TASK DETAILS:
Write out the records below from the first line through the line containing "assist such students;", leaving out any pictures.

GIVEN RECORDS:
[Start of section]
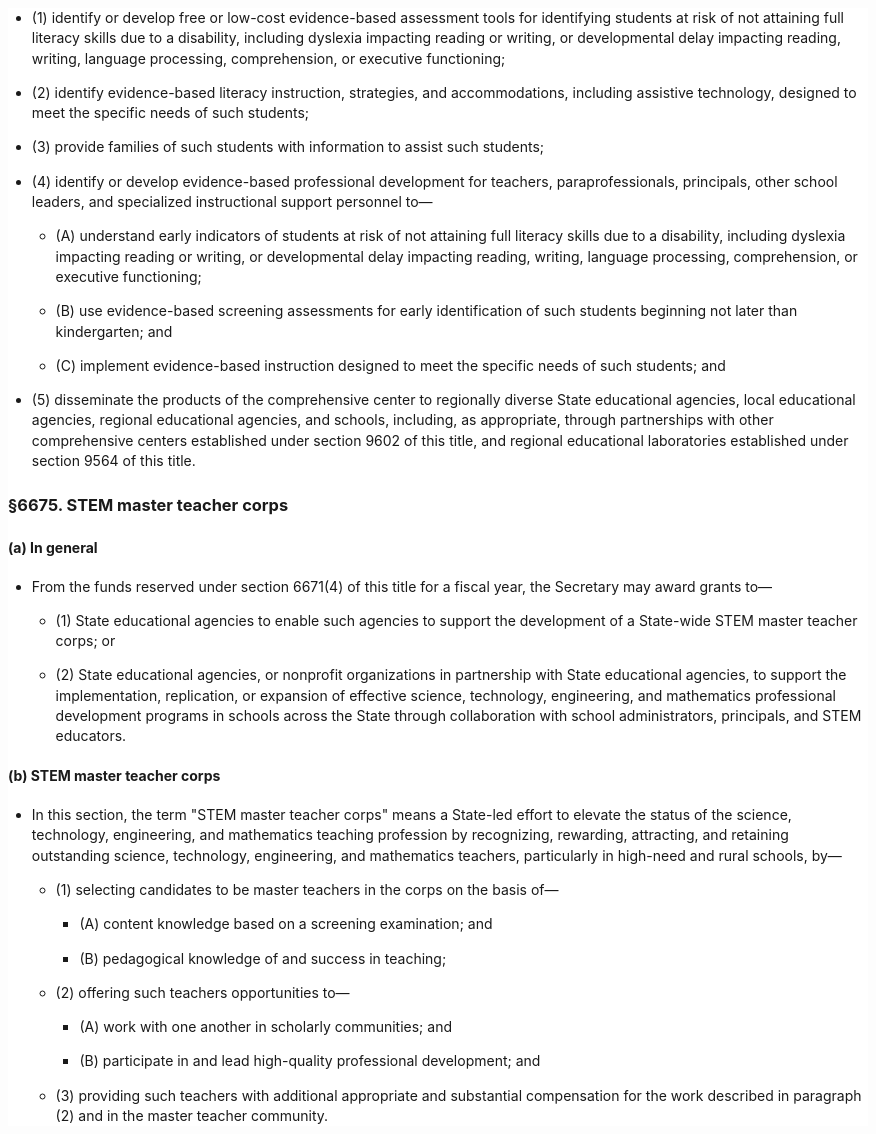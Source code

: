   * (1) identify or develop free or low-cost evidence-based assessment tools for identifying students at risk of not attaining full literacy skills due to a disability, including dyslexia impacting reading or writing, or developmental delay impacting reading, writing, language processing, comprehension, or executive functioning;

  * (2) identify evidence-based literacy instruction, strategies, and accommodations, including assistive technology, designed to meet the specific needs of such students;

  * (3) provide families of such students with information to assist such students;

  * (4) identify or develop evidence-based professional development for teachers, paraprofessionals, principals, other school leaders, and specialized instructional support personnel to—

    * (A) understand early indicators of students at risk of not attaining full literacy skills due to a disability, including dyslexia impacting reading or writing, or developmental delay impacting reading, writing, language processing, comprehension, or executive functioning;

    * (B) use evidence-based screening assessments for early identification of such students beginning not later than kindergarten; and

    * (C) implement evidence-based instruction designed to meet the specific needs of such students; and


  * (5) disseminate the products of the comprehensive center to regionally diverse State educational agencies, local educational agencies, regional educational agencies, and schools, including, as appropriate, through partnerships with other comprehensive centers established under section 9602 of this title, and regional educational laboratories established under section 9564 of this title.

### §6675. STEM master teacher corps
#### (a) In general
* From the funds reserved under section 6671(4) of this title for a fiscal year, the Secretary may award grants to—

  * (1) State educational agencies to enable such agencies to support the development of a State-wide STEM master teacher corps; or

  * (2) State educational agencies, or nonprofit organizations in partnership with State educational agencies, to support the implementation, replication, or expansion of effective science, technology, engineering, and mathematics professional development programs in schools across the State through collaboration with school administrators, principals, and STEM educators.

#### (b) STEM master teacher corps
* In this section, the term "STEM master teacher corps" means a State-led effort to elevate the status of the science, technology, engineering, and mathematics teaching profession by recognizing, rewarding, attracting, and retaining outstanding science, technology, engineering, and mathematics teachers, particularly in high-need and rural schools, by—

  * (1) selecting candidates to be master teachers in the corps on the basis of—

    * (A) content knowledge based on a screening examination; and

    * (B) pedagogical knowledge of and success in teaching;


  * (2) offering such teachers opportunities to—

    * (A) work with one another in scholarly communities; and

    * (B) participate in and lead high-quality professional development; and


  * (3) providing such teachers with additional appropriate and substantial compensation for the work described in paragraph (2) and in the master teacher community.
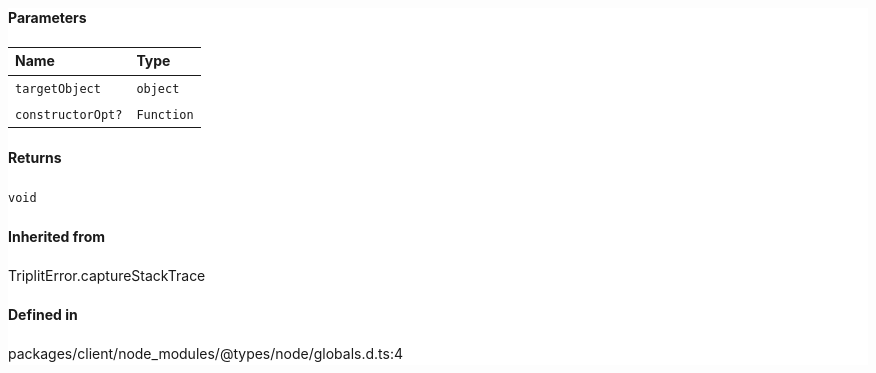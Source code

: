#### Parameters

| Name | Type |
| :------ | :------ |
| `targetObject` | `object` |
| `constructorOpt?` | `Function` |

#### Returns

`void`

#### Inherited from

TriplitError.captureStackTrace

#### Defined in

packages/client/node_modules/@types/node/globals.d.ts:4
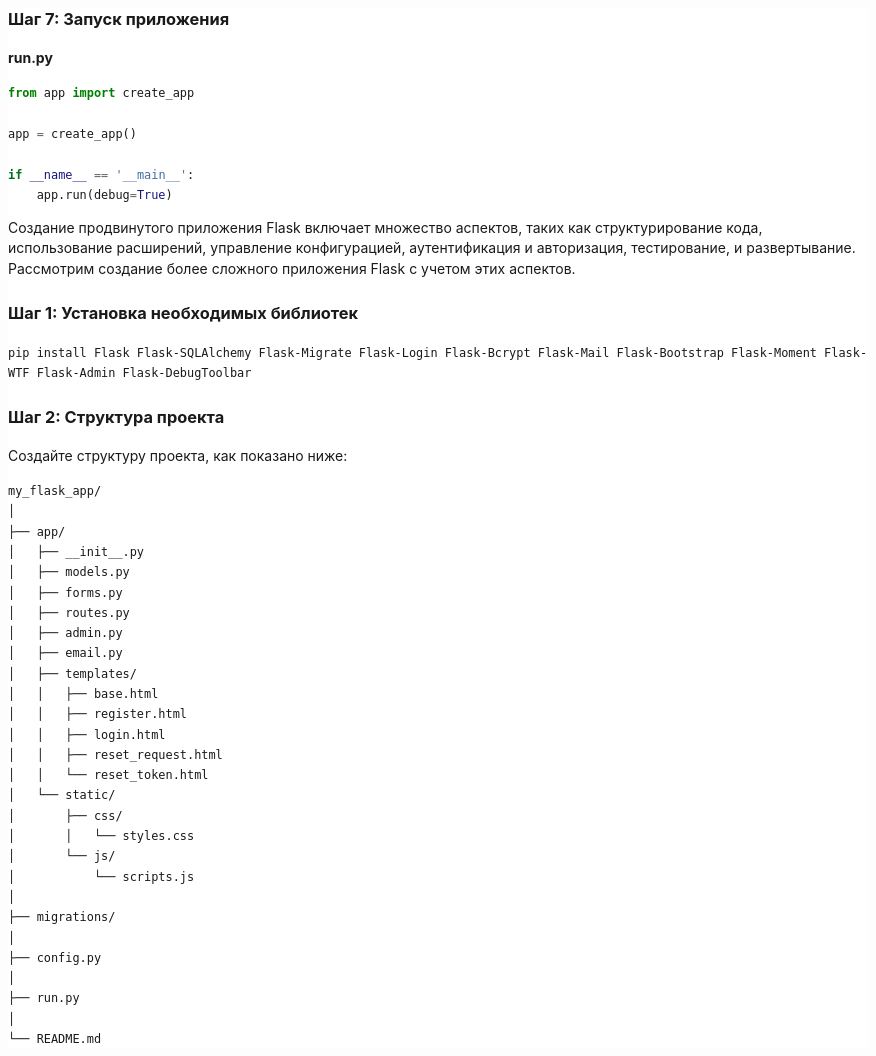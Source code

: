 
### Шаг 7: Запуск приложения

**run.py**

```python
from app import create_app

app = create_app()

if __name__ == '__main__':
    app.run(debug=True)
```

Создание продвинутого приложения Flask включает множество аспектов, таких как структурирование кода, использование расширений, управление конфигурацией, аутентификация и авторизация, тестирование, и развертывание. Рассмотрим создание более сложного приложения Flask с учетом этих аспектов.

### Шаг 1: Установка необходимых библиотек

```bash
pip install Flask Flask-SQLAlchemy Flask-Migrate Flask-Login Flask-Bcrypt Flask-Mail Flask-Bootstrap Flask-Moment Flask-WTF Flask-Admin Flask-DebugToolbar
```

### Шаг 2: Структура проекта

Создайте структуру проекта, как показано ниже:

```
my_flask_app/
│
├── app/
│   ├── __init__.py
│   ├── models.py
│   ├── forms.py
│   ├── routes.py
│   ├── admin.py
│   ├── email.py
│   ├── templates/
│   │   ├── base.html
│   │   ├── register.html
│   │   ├── login.html
│   │   ├── reset_request.html
│   │   └── reset_token.html
│   └── static/
│       ├── css/
│       │   └── styles.css
│       └── js/
│           └── scripts.js
│
├── migrations/
│
├── config.py
│
├── run.py
│
└── README.md
```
[End of section]
COMPLETED EXERCISE:
Source code

:   * (1) identify or develop free or low-cost evidence-based assessment tools for identifying students at risk of not attaining full literacy skills due to a disability, including dyslexia impacting reading or writing, or developmental delay impacting reading, writing, language processing, comprehension, or executive functioning;

  * (2) identify evidence-based literacy instruction, strategies, and accommodations, including assistive technology, designed to meet the specific needs of such students;

  * (3) provide families of such students with information to assist such students;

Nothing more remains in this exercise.